# [PROBLEM DETAILS]
Tally the lines below that include "theme" and give only the total.
____________________
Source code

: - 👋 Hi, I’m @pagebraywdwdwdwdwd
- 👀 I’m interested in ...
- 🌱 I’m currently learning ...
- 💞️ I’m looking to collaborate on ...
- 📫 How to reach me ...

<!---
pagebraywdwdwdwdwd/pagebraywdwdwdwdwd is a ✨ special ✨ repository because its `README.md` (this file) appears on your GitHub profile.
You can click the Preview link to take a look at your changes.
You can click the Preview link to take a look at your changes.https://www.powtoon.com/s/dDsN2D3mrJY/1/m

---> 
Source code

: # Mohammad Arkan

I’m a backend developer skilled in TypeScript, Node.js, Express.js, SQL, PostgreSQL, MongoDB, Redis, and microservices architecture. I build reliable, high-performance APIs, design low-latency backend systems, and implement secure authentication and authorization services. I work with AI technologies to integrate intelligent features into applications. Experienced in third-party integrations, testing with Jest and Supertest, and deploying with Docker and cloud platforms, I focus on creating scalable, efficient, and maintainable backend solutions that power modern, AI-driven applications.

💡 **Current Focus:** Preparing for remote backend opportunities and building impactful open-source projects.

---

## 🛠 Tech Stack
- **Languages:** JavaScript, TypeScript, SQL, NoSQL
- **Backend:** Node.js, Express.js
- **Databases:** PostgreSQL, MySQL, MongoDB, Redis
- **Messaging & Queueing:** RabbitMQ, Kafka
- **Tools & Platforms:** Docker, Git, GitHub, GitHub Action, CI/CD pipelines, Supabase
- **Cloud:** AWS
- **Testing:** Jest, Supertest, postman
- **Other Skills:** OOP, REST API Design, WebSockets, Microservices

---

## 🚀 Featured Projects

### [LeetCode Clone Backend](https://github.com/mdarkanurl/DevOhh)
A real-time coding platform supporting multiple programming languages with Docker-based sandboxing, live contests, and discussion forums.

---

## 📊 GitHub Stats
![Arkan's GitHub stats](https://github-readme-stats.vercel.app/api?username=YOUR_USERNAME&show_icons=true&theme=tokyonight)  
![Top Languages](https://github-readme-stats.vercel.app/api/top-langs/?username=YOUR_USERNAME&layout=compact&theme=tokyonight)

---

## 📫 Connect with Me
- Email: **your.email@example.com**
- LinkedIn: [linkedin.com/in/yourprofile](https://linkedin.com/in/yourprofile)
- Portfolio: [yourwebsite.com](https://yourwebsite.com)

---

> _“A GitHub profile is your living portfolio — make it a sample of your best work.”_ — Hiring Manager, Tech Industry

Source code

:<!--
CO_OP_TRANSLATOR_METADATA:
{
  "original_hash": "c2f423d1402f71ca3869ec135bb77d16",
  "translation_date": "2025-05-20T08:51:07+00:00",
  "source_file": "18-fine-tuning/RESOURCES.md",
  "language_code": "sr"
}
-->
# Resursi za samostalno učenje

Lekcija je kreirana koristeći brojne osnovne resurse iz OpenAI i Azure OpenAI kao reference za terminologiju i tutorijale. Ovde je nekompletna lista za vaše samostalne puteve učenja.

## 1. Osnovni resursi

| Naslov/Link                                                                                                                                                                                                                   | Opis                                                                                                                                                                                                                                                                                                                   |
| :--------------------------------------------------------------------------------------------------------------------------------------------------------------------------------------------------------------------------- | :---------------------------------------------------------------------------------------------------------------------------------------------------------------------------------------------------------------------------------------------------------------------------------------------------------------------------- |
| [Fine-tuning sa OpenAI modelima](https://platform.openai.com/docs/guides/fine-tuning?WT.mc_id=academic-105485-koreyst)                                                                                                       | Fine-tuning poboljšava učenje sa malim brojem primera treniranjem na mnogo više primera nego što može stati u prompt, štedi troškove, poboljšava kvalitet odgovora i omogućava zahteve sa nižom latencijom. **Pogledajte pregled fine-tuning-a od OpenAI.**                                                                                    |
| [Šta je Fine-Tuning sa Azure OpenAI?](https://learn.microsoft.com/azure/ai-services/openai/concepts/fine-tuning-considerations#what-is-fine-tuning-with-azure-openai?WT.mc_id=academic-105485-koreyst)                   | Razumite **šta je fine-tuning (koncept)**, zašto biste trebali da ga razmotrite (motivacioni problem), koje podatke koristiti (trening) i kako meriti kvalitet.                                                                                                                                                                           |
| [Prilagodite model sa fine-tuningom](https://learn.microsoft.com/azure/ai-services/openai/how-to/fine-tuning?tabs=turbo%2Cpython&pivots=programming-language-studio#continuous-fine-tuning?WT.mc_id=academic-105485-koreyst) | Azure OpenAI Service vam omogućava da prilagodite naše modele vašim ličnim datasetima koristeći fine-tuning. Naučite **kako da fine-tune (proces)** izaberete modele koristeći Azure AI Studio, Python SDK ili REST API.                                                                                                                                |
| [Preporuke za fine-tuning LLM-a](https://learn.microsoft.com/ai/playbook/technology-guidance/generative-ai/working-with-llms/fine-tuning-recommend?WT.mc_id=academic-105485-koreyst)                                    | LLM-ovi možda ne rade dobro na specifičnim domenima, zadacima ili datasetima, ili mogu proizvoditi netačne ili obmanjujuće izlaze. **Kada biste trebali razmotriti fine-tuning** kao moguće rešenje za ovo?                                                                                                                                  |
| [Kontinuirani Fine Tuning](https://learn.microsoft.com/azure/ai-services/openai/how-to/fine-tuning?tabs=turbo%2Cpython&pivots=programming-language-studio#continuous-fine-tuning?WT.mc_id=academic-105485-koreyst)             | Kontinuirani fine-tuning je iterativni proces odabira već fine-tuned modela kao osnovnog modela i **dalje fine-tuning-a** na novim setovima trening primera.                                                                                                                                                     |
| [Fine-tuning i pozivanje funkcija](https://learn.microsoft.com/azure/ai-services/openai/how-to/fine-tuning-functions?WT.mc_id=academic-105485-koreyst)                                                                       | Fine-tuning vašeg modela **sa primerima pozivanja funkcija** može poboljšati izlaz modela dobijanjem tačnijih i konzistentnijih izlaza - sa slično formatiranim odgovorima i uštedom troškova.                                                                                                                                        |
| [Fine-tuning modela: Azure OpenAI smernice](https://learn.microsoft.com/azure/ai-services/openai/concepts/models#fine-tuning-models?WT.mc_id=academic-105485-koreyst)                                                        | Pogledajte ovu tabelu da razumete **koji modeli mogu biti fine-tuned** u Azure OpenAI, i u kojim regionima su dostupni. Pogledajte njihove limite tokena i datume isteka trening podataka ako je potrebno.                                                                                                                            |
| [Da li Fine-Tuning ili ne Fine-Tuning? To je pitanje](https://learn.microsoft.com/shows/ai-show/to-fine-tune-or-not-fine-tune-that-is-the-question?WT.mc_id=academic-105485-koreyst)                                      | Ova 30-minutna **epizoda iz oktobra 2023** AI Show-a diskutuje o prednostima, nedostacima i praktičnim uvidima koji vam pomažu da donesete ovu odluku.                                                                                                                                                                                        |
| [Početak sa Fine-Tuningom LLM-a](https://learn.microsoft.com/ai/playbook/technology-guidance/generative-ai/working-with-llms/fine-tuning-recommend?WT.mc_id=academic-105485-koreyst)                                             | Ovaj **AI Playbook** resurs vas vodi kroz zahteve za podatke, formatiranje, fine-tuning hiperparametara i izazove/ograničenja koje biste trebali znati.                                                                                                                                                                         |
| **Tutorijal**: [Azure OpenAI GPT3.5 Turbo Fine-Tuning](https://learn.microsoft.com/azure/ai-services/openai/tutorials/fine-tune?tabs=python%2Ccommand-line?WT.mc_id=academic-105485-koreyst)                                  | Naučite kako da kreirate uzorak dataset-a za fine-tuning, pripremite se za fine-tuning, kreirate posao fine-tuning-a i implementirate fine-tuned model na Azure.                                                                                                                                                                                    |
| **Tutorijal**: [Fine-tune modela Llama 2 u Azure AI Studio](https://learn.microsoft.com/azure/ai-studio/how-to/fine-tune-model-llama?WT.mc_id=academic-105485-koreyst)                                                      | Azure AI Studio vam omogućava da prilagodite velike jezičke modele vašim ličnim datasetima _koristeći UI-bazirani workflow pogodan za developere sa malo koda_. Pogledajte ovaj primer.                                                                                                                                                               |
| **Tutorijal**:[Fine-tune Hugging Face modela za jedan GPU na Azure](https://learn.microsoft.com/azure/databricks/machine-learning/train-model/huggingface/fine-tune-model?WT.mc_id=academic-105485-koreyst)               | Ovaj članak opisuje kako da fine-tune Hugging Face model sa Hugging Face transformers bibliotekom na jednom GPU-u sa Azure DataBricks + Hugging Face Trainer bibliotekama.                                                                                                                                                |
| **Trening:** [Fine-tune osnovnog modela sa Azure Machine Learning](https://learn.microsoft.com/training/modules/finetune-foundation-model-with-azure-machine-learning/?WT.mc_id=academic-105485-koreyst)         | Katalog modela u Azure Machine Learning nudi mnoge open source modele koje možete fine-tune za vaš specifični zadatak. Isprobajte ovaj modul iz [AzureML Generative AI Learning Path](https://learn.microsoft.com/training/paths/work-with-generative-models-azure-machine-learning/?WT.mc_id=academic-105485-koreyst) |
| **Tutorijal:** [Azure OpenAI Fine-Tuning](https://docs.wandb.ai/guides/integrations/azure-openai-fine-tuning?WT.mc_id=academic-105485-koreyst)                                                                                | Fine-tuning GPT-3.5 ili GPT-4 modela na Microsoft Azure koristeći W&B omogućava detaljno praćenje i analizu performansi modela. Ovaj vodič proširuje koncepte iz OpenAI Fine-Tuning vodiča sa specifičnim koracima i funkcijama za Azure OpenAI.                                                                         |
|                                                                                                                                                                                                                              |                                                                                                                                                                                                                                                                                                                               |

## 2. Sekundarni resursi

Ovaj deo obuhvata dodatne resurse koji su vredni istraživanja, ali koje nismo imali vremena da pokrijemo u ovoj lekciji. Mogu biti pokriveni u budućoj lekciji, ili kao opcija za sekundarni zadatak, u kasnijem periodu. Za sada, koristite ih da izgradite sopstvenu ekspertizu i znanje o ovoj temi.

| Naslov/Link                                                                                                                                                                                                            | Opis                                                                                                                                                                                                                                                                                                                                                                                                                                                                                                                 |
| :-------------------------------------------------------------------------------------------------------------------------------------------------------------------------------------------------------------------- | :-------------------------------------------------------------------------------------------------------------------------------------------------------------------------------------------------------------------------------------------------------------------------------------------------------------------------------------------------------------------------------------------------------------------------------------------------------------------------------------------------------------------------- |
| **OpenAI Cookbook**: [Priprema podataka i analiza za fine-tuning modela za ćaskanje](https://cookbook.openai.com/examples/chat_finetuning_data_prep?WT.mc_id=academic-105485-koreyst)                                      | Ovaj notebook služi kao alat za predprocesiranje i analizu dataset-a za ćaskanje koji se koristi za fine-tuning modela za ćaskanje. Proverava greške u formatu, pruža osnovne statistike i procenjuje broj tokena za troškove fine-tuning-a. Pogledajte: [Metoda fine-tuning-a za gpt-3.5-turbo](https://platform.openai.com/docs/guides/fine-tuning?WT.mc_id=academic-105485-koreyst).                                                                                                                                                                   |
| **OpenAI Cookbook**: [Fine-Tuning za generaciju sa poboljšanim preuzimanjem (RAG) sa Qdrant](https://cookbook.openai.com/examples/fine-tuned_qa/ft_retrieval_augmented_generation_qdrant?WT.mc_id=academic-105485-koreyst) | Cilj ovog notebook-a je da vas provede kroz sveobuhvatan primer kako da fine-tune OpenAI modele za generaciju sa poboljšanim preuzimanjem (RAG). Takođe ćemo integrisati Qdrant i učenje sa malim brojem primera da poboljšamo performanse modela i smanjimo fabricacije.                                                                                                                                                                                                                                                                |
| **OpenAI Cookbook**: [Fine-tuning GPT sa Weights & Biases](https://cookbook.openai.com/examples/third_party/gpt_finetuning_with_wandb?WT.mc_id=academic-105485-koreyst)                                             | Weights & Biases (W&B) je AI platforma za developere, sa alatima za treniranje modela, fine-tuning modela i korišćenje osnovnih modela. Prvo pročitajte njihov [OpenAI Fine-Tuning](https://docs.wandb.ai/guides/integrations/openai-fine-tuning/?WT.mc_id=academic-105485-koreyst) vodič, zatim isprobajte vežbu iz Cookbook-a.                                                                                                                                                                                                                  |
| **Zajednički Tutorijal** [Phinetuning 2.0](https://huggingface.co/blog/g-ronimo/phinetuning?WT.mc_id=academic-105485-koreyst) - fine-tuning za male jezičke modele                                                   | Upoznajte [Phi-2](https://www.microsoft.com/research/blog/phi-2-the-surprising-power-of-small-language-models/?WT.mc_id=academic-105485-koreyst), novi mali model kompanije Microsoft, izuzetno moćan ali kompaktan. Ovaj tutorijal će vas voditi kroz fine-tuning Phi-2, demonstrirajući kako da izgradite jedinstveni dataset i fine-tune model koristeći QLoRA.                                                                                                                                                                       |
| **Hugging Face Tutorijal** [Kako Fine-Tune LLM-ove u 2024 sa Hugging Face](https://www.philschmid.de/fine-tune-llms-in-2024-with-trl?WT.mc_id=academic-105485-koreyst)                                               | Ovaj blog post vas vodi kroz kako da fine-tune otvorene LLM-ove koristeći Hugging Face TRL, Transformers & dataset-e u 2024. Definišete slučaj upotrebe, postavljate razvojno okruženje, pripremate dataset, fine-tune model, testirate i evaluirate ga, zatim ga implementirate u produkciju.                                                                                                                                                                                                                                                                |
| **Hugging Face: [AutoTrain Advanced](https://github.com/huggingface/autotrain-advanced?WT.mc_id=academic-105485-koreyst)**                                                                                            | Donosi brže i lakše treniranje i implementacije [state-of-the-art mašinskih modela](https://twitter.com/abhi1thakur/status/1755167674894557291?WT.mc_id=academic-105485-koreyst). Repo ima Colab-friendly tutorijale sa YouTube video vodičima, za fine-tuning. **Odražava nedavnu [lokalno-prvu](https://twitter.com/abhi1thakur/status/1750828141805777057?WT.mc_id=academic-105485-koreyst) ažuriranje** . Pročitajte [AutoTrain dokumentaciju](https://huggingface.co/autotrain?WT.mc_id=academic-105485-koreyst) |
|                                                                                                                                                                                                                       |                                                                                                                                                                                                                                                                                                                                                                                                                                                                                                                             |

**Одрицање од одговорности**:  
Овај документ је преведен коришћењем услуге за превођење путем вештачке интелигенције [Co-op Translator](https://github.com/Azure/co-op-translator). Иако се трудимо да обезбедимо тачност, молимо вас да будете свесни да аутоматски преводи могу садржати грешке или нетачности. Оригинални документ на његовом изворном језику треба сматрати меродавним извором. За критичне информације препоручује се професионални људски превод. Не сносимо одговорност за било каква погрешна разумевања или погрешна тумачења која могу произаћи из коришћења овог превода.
____________________
# [FINISHED TASK]
2